Phosphate buffer saline (1x PBS) was used as binding buffer whereas 0.1 M glycine (pH 2.5) was the elution buffer; 100 μL plasma was diluted with 400 μL binding buffer and then introduced to the anti-HSA, protein G and anti-clusterin columns at the flow rate of 0.5 mL/min. 8.75 mL of the binding buffer was passed through columns for complete transfer of the depleted plasma to the anti-clusterin column. The flow-through of the three affinity columns was collected for further analysis. At this point the RP trap was brought on-line and the captured proteins were then eluted using 8 mL of the elution buffer and transferred to the RP trap while the depletion columns were off-line. The RP trap column was then washed with 4 mL of 0.1% (v/v) trifluoroacetic acid in 2% (v/v) acetonitrile/water for desalting. The bound proteins were then eluted using 6 mL of 0.1% (v/v) trifluoroacetic acid in 70% (v/v) acetonitrile/water. This fraction contained clusterin and was collected and lyophilized for subsequent analysis. The RP trap was then re-equilibrated with 4 mL 0.1% (v/v) trifluoroacetic acid in 2% (v/v) acetonitrile/water for the next run. Subsequently, the albumin and IgGs depletion columns were eluted using 8 mL of the elution buffer. The albumin-IgGs fraction was collected for further analysis. The last step was neutralization of all three affinity columns with 14 mL of the binding buffer. The whole method duration was 44 minutes.
2.4. 1-D SDS-PAGE and 2-D Gel Electrophoresis
Affinity purified clusterin was loaded on SDS-PAGE gels (NuPAGE® Novex 4–12% Bis–Tris) and separated in a XCell SureLock™ Mini-Cell (Invitrogen, Carlsbad, CA) for 45 min at 200 V using a MES running buffer. 5 μg of total protein was loaded in each lane of the gel. Following completion of the electrophoretic separation proteins were visualized by immersion of the gel in SimplyBlue Safestain followed by destaining with multiple changes of ultra pure water.
Reagents and instrumentation used for 2-D gel electrophoresis separation were purchased from Bio-RAD Laboratories, Inc. (Hercules, CA). IEF separation was performed using ReadyPrep™ 2-D starter kit. Briefly, a volume of desalted clusterin corresponding to 150 uL plasma was dissolved in rehydration buffer (8M urea, 4% CHAPS, 50 mM dithiothreitol (DTT), 0.2% (w/v) Bio-Lyte® 3/10 ampholytes and trace amount of Bromophenol Blue) and loaded on an 11 cm IPG strip pH 4–7 via overnight passive rehydration.
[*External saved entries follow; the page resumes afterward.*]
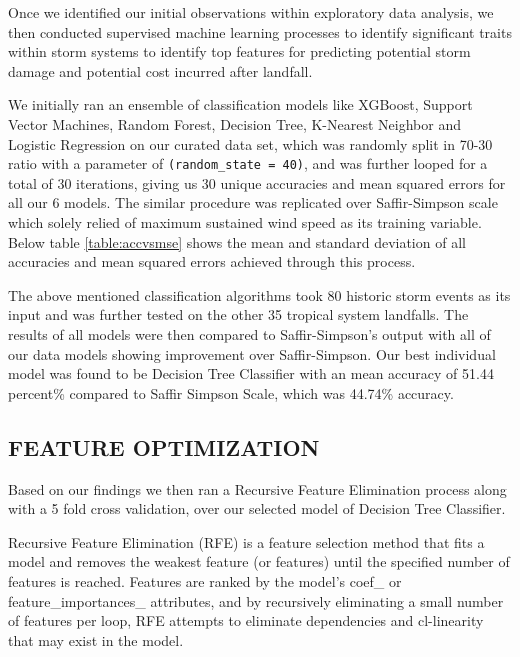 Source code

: \documentclass[letterpaper, 10 pt, conference]{ieeeconf}  %
\begin{document}
Once we identified our initial observations within exploratory data analysis, we then conducted supervised machine learning processes to identify significant traits within storm systems to identify top features for predicting potential storm damage and potential cost incurred after landfall.

We initially ran an ensemble of classification models like XGBoost, Support Vector Machines, Random Forest, Decision Tree, K-Nearest Neighbor and Logistic Regression on our curated data set, which was randomly split in 70-30 ratio with a parameter of \texttt{(random\_state = 40)}, and was further looped for a total of 30 iterations, giving us 30 unique accuracies and mean squared errors for all our 6 models. The similar procedure was replicated over Saffir-Simpson scale which solely relied of maximum sustained wind speed as its training variable. Below table \ref{table:accvsmse} shows the mean and standard  deviation of all accuracies and mean squared errors achieved through this process.

The above mentioned classification algorithms took 80 historic storm events as its input and was further tested on the other 35 tropical system landfalls. The results of all models were then compared to Saffir-Simpson’s output with all of  our data models showing improvement over Saffir-Simpson. Our best individual  model was found to be Decision Tree Classifier with an mean accuracy of 51.44 percent\% compared to Saffir Simpson Scale, which was  44.74\% accuracy.

\subsection{FEATURE OPTIMIZATION}
Based on our findings we then ran a Recursive Feature Elimination process along with a 5 fold cross validation, over our selected model of Decision Tree Classifier. 

Recursive Feature Elimination (RFE) is a feature selection method that fits a model and removes the weakest feature (or features) until the specified number of features is reached. Features are ranked by the model’s coef\_ or feature\_importances\_ attributes, and by recursively eliminating a small number of features per loop, RFE attempts to eliminate dependencies and cl-linearity that may exist in the model.
\end{document}
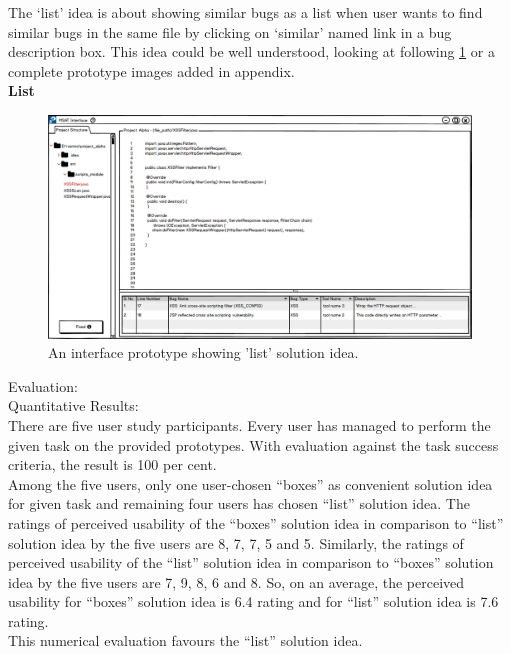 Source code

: The ‘list’ idea is about showing similar bugs as a list when user wants to find similar bugs in the same file by clicking on ‘similar’ named link in a bug description box. This idea could be well understood, looking at following \ref{fig:S31_similar_list} or a complete prototype images added in appendix. \\

\textbf{List}
\begin{figure}[hbt!]
	\centering
	\includegraphics[width=\linewidth]{figures/solution_ideas_snaps/S31_similar_list}
	\caption{An interface prototype showing 'list' solution idea.}
	\label{fig:S31_similar_list}
\end{figure} 

Evaluation: \\

Quantitative Results: \\

There are five user study participants. Every user has managed to perform the given task on the provided prototypes. With evaluation against the task success criteria, the result is 100 per cent. \\

Among the five users, only one user-chosen “boxes” as convenient solution idea for given task and remaining four users has chosen “list” solution idea. The ratings of perceived usability of the “boxes” solution idea in comparison to “list” solution idea by the five users are 8, 7, 7, 5 and 5. Similarly, the ratings of perceived usability of the “list” solution idea in comparison to “boxes” solution idea by the five users are 7, 9, 8, 6 and 8. So, on an average, the perceived usability for “boxes” solution idea is 6.4 rating and for “list” solution idea is 7.6 rating. \\

This numerical evaluation favours the “list” solution idea. \\


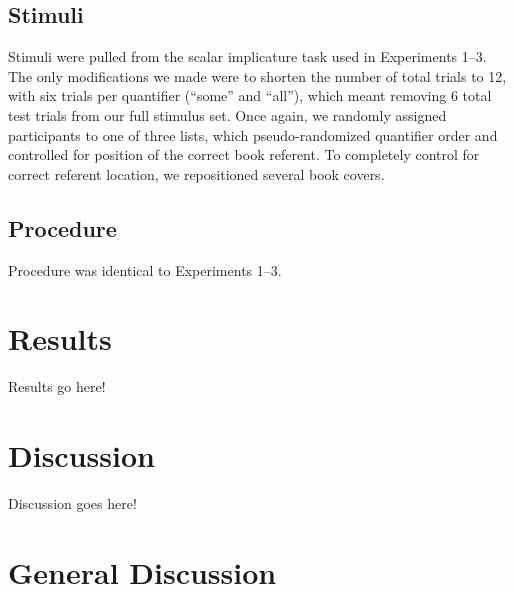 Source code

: \documentclass[man]{apa2}
\begin{document}
{\subsection{Stimuli}
Stimuli were pulled from the scalar implicature task used in Experiments 1--3. The only modifications we made were to shorten the number of total trials to 12, with six trials per quantifier (``some'' and ``all''), which meant removing 6 total test trials from our full stimulus set. Once again, we randomly assigned participants to one of three lists, which pseudo-randomized quantifier order and controlled for position of the correct book referent. To completely control for correct referent location, we repositioned several book covers. 

\subsection{Procedure}
Procedure was identical to Experiments 1--3. 

\section{Results}
Results go here!

\section{Discussion}
Discussion goes here!

\section{General Discussion}


}
\end{document}
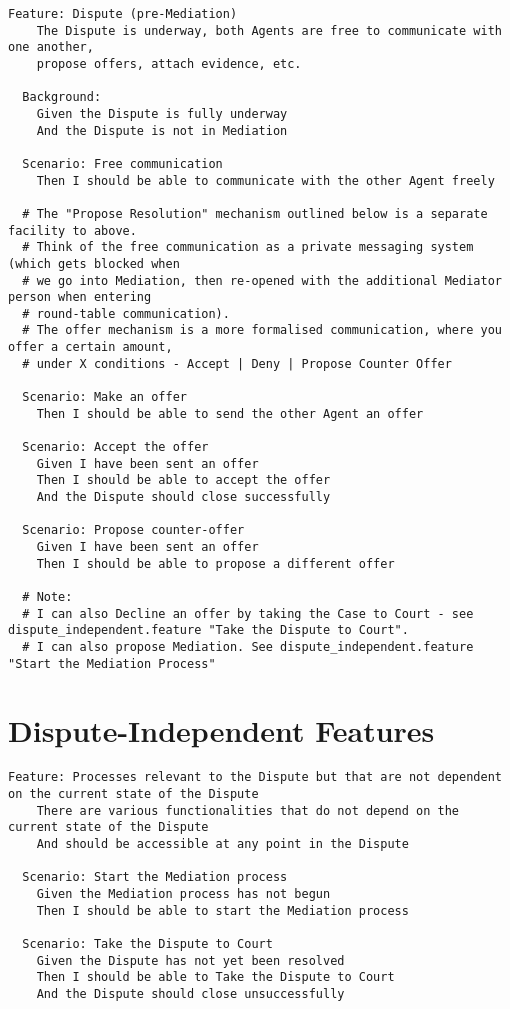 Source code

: \begin{lstlisting}
Feature: Dispute (pre-Mediation)
    The Dispute is underway, both Agents are free to communicate with one another,
    propose offers, attach evidence, etc.
  
  Background:
    Given the Dispute is fully underway
    And the Dispute is not in Mediation

  Scenario: Free communication
    Then I should be able to communicate with the other Agent freely

  # The "Propose Resolution" mechanism outlined below is a separate facility to above.
  # Think of the free communication as a private messaging system (which gets blocked when
  # we go into Mediation, then re-opened with the additional Mediator person when entering
  # round-table communication).
  # The offer mechanism is a more formalised communication, where you offer a certain amount,
  # under X conditions - Accept | Deny | Propose Counter Offer

  Scenario: Make an offer
    Then I should be able to send the other Agent an offer

  Scenario: Accept the offer
    Given I have been sent an offer
    Then I should be able to accept the offer
    And the Dispute should close successfully

  Scenario: Propose counter-offer
    Given I have been sent an offer
    Then I should be able to propose a different offer

  # Note:
  # I can also Decline an offer by taking the Case to Court - see dispute_independent.feature "Take the Dispute to Court".
  # I can also propose Mediation. See dispute_independent.feature "Start the Mediation Process"
\end{lstlisting}

\section{Dispute-Independent Features}

\begin{lstlisting}
Feature: Processes relevant to the Dispute but that are not dependent on the current state of the Dispute
    There are various functionalities that do not depend on the current state of the Dispute
    And should be accessible at any point in the Dispute

  Scenario: Start the Mediation process
    Given the Mediation process has not begun
    Then I should be able to start the Mediation process

  Scenario: Take the Dispute to Court
    Given the Dispute has not yet been resolved
    Then I should be able to Take the Dispute to Court
    And the Dispute should close unsuccessfully
\end{lstlisting}

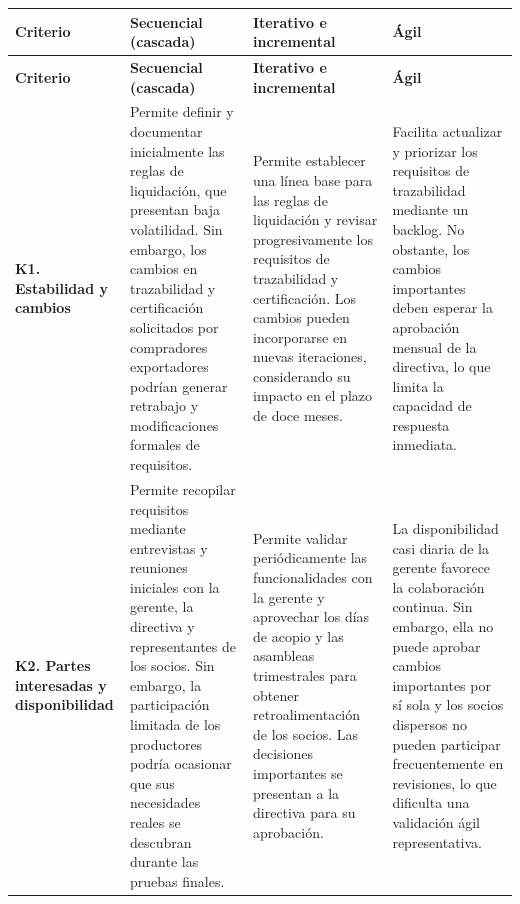 \begin{longtable}{
|>{\raggedright\arraybackslash}p{}
|>{\raggedright\arraybackslash}p{}
|>{\raggedright\arraybackslash}p{}
|>{\raggedright\arraybackslash}p{}|}

\hline
\textbf{Criterio} &
\textbf{Secuencial (cascada)} &
\textbf{Iterativo e incremental} &
\textbf{Ágil} \\
\hline
\endfirsthead

\hline
\textbf{Criterio} &
\textbf{Secuencial (cascada)} &
\textbf{Iterativo e incremental} &
\textbf{Ágil} \\
\hline
\endhead

\textbf{K1. Estabilidad y cambios} &
Permite definir y documentar inicialmente las reglas de liquidación, que presentan baja volatilidad. Sin embargo, los cambios en trazabilidad y certificación solicitados por compradores exportadores podrían generar retrabajo y modificaciones formales de requisitos. &
Permite establecer una línea base para las reglas de liquidación y revisar progresivamente los requisitos de trazabilidad y certificación. Los cambios pueden incorporarse en nuevas iteraciones, considerando su impacto en el plazo de doce meses. &
Facilita actualizar y priorizar los requisitos de trazabilidad mediante un backlog. No obstante, los cambios importantes deben esperar la aprobación mensual de la directiva, lo que limita la capacidad de respuesta inmediata. \\
\hline

\textbf{K2. Partes interesadas y disponibilidad} &
Permite recopilar requisitos mediante entrevistas y reuniones iniciales con la gerente, la directiva y representantes de los socios. Sin embargo, la participación limitada de los productores podría ocasionar que sus necesidades reales se descubran durante las pruebas finales. &
Permite validar periódicamente las funcionalidades con la gerente y aprovechar los días de acopio y las asambleas trimestrales para obtener retroalimentación de los socios. Las decisiones importantes se presentan a la directiva para su aprobación. &
La disponibilidad casi diaria de la gerente favorece la colaboración continua. Sin embargo, ella no puede aprobar cambios importantes por sí sola y los socios dispersos no pueden participar frecuentemente en revisiones, lo que dificulta una validación ágil representativa. \\
\hline


\end{longtable}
Isoelectric focusing was performed using the PROTEAN IEF cell according to the manufacturer’s instructions. Once focused, the strips were equilibrated in reducing buffer (6M urea, 2% SDS, 0.375M Tris-HCl (pH 8.8) and 20% glycerol and 2% (w/v) DTT) for 10 min followed by immersion in an alkylating buffer (6M urea, 2% SDS, 0.375M Tris-HCl (pH 8.8) and 20% glycerol and 2.5% (w/v) Iodoacetamide), each incubation was 10 minutes at room temperature. The IEF strip was then placed on top of a 1mm Criterion™ precast 12% Bis-Tris gel and sealed with agarose. Second dimension SDS-PAGE separation was achieved at a constant voltage of 200 V for 1 hr using a MES running buffer. Visualization of protein spots was performed using Coomassie Brilliant Blue staining.
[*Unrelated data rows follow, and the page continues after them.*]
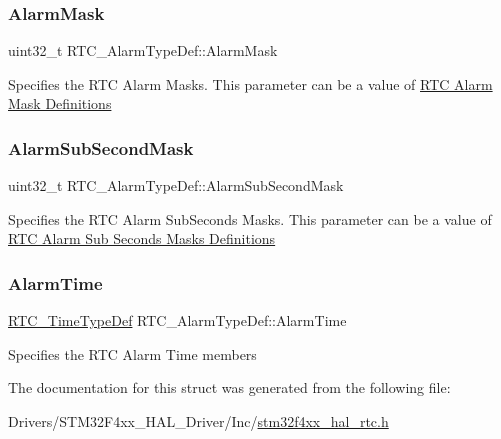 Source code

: \subsubsection{\texorpdfstring{Alarm\+Mask}{AlarmMask}}
{\footnotesize\ttfamily uint32\+\_\+t R\+T\+C\+\_\+\+Alarm\+Type\+Def\+::\+Alarm\+Mask}

Specifies the R\+TC Alarm Masks. This parameter can be a value of \hyperlink{group___r_t_c___alarm_mask___definitions}{R\+TC Alarm Mask Definitions} \mbox{\label{struct_r_t_c___alarm_type_def_aa7f311cd270c215530acf93b454db223}} 
\subsubsection{\texorpdfstring{Alarm\+Sub\+Second\+Mask}{AlarmSubSecondMask}}
{\footnotesize\ttfamily uint32\+\_\+t R\+T\+C\+\_\+\+Alarm\+Type\+Def\+::\+Alarm\+Sub\+Second\+Mask}

Specifies the R\+TC Alarm Sub\+Seconds Masks. This parameter can be a value of \hyperlink{group___r_t_c___alarm___sub___seconds___masks___definitions}{R\+TC Alarm Sub Seconds Masks Definitions} \mbox{\label{struct_r_t_c___alarm_type_def_a1e50b47e1b3cb1cf09dee1b9e61028c6}} 
\subsubsection{\texorpdfstring{Alarm\+Time}{AlarmTime}}
{\footnotesize\ttfamily \hyperlink{struct_r_t_c___time_type_def}{R\+T\+C\+\_\+\+Time\+Type\+Def} R\+T\+C\+\_\+\+Alarm\+Type\+Def\+::\+Alarm\+Time}

Specifies the R\+TC Alarm Time members 

The documentation for this struct was generated from the following file\+:\begin{DoxyCompactItemize}
\item 
Drivers/\+S\+T\+M32\+F4xx\+\_\+\+H\+A\+L\+\_\+\+Driver/\+Inc/\hyperlink{stm32f4xx__hal__rtc_8h}{stm32f4xx\+\_\+hal\+\_\+rtc.\+h}\end{DoxyCompactItemize}
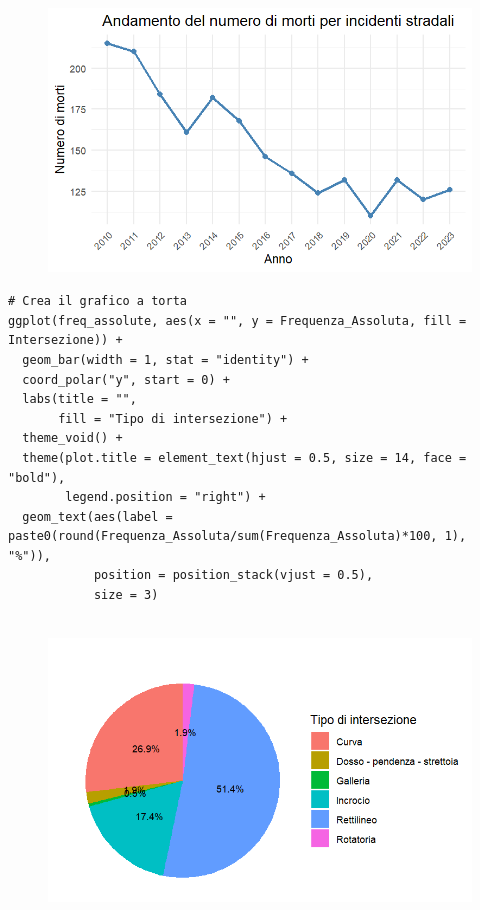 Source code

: \documentclass[14pt, openany, titlepage]{report} %
\begin{document}
\begin{figure}[H] %
    \centering
    \includegraphics[width=12cm, height=7cm]{Rplot01.png} %
\end{figure}

\newpage

\begin{center}
\begin{lstlisting}[breaklines=true]
# Crea il grafico a torta
ggplot(freq_assolute, aes(x = "", y = Frequenza_Assoluta, fill = Intersezione)) +
  geom_bar(width = 1, stat = "identity") +
  coord_polar("y", start = 0) +
  labs(title = "",
       fill = "Tipo di intersezione") +
  theme_void() +
  theme(plot.title = element_text(hjust = 0.5, size = 14, face = "bold"),
        legend.position = "right") +
  geom_text(aes(label = paste0(round(Frequenza_Assoluta/sum(Frequenza_Assoluta)*100, 1), "%")), 
            position = position_stack(vjust = 0.5),
            size = 3)
\end{lstlisting}  
\end{center}

\begin{figure}[H] %
    \centering
    \includegraphics[width=13cm, height=8cm]{Rplot08.png} %
\end{figure}
\end{document}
2.5. Enzymatic N-Glycan Release and Fluorescent Labeling
2-D gel spots of interest were excised and washed with acetonitrile and 20 mM sodium bicarbonate pH 7 buffer in alternating fashion up to three cycles. N-glycans were enzymatically released through overnight incubation at 37 °C with PNGase F (New England Biolabs, Ipswich, MA). The released N-glycans were eluted from gel pieces by successive washing with acetonitrile and 20 mM sodium bicarbonate buffer, pH 7.0 and dried using vacuum centrifugation. Once dry, 20 uL of 1% formic acid solution was added to the glycans to promote hydrolysis of the released glycosylamines to the corresponding reducing sugar and they were subsequently evaporated to dryness via vacuum centrifugation. The liberated glycans were labeled with 2-aminobenzaminde via reductive amination in the presence of sodium cyanoborohydride in 70:30 DMSO/acetic acid solution at 65 °C for 2 hr. Following the incubation, 90 μL water and 900 uL acetonitrile was added to the reaction mixture. Unreacted fluorescent label was removed by PhyNexus Normal Phase PhyTips (San Jose, CA, USA) using an adaptation of the method of Olajos et al. [31].
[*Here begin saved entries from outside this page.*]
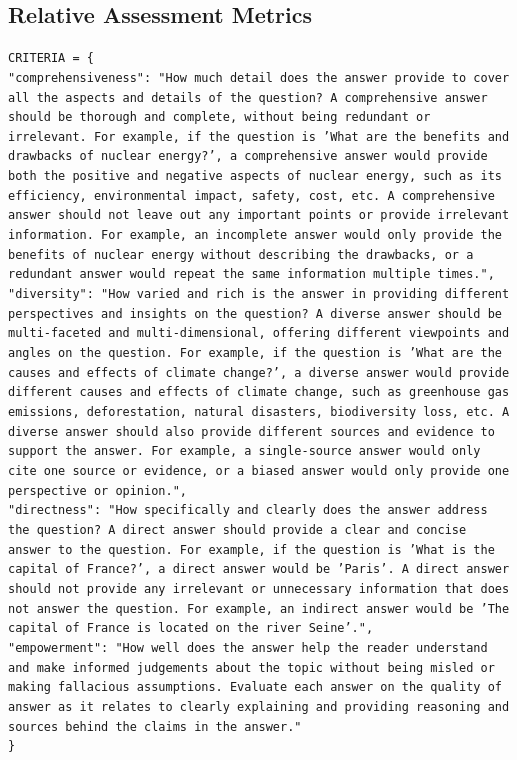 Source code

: \subsection{Relative Assessment Metrics}

\texttt{CRITERIA = \{\\
    "comprehensiveness": "How much detail does the answer provide to cover all the aspects and details of the question? A comprehensive answer should be thorough and complete, without being redundant or irrelevant. For example, if the question is 'What are the benefits and drawbacks of nuclear energy?', a comprehensive answer would provide both the positive and negative aspects of nuclear energy, such as its efficiency, environmental impact, safety, cost, etc. A comprehensive answer should not leave out any important points or provide irrelevant information. For example, an incomplete answer would only provide the benefits of nuclear energy without describing the drawbacks, or a redundant answer would repeat the same information multiple times.",\\
    "diversity": "How varied and rich is the answer in providing different perspectives and insights on the question? A diverse answer should be multi-faceted and multi-dimensional, offering different viewpoints and angles on the question. For example, if the question is 'What are the causes and effects of climate change?', a diverse answer would provide different causes and effects of climate change, such as greenhouse gas emissions, deforestation, natural disasters, biodiversity loss, etc. A diverse answer should also provide different sources and evidence to support the answer. For example, a single-source answer would only cite one source or evidence, or a biased answer would only provide one perspective or opinion.",\\
    "directness": "How specifically and clearly does the answer address the question? A direct answer should provide a clear and concise answer to the question. For example, if the question is 'What is the capital of France?', a direct answer would be 'Paris'. A direct answer should not provide any irrelevant or unnecessary information that does not answer the question. For example, an indirect answer would be 'The capital of France is located on the river Seine'.",\\
    "empowerment": "How well does the answer help the reader understand and make informed judgements about the topic without being misled or making fallacious assumptions. Evaluate each answer on the quality of answer as it relates to clearly explaining and providing reasoning and sources behind the claims in the answer."\\
\}} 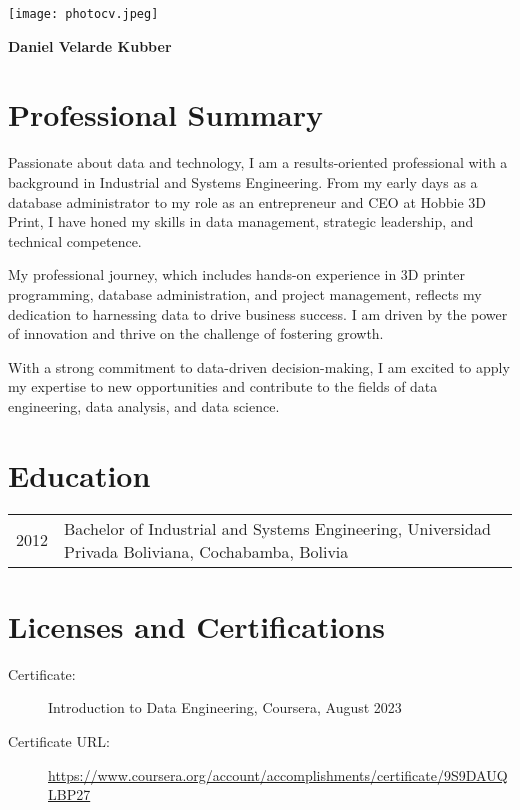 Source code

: \documentclass[a4paper,10pt]{article}
\begin{document}
\begin{minipage}[t]{0.7\textwidth}
\end{minipage}
\hfill
\begin{minipage}[t]{0.3\textwidth}
  \texttt{[image: photocv.jpeg]}
\end{minipage}

\begin{center}
\textbf{\LARGE Daniel Velarde Kubber}
\end{center}

\section*{Professional Summary}
Passionate about data and technology, I am a results-oriented professional with a background in Industrial and Systems Engineering. From my early days as a database administrator to my role as an entrepreneur and CEO at Hobbie 3D Print, I have honed my skills in data management, strategic leadership, and technical competence.

My professional journey, which includes hands-on experience in 3D printer programming, database administration, and project management, reflects my dedication to harnessing data to drive business success. I am driven by the power of innovation and thrive on the challenge of fostering growth.

With a strong commitment to data-driven decision-making, I am excited to apply my expertise to new opportunities and contribute to the fields of data engineering, data analysis, and data science.

\section*{Education}
\begin{tabular}{p{3cm}p{12cm}}
    2012 & Bachelor of Industrial and Systems Engineering, Universidad Privada Boliviana, Cochabamba, Bolivia \\
\end{tabular}

\section*{Licenses and Certifications}
\begin{description}
    \item[Certificate:] Introduction to Data Engineering, Coursera, August 2023
    \item[Certificate URL:] \url{https://www.coursera.org/account/accomplishments/certificate/9S9DAUQLBP27}
\end{description}
\end{document}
2.6. UPLC-HILIC Profiling of N-Glycans
Fluorescently labeled N-glycans were separated on a Waters BEH Glycan chromatography column (100 mm × 2.1 mm), 1.7 μm BEH particles (Waters, Milford, MA). Ultra performance liquid chromatography system used was Waters Acquity UPLC instrument consisting of a binary solvent manager, sample manager, column manager, and a FLR fluorescence detector. The system was controlled by Empower 3 Chromatography workstation software. A linear gradient of 30–47% 50 mM ammonium formate pH 4.5 over 16.5 min at the flow rate of 0.56 mL/min, followed by 2 min re-equilibration with 70% acetonitrile was employed for oligosaccharide separation. The total run time was 19 min. The volume of 10 ul of each sample prepared in 80:20 acetonitrile/water and maintained at 5 °C in the thermostated autosampler prior to injection on column. The separation temperature was 40 °C. The fluorescence detection setting were λex=330 nm and λem= 420 nm with a data collection rate of 20 Hz.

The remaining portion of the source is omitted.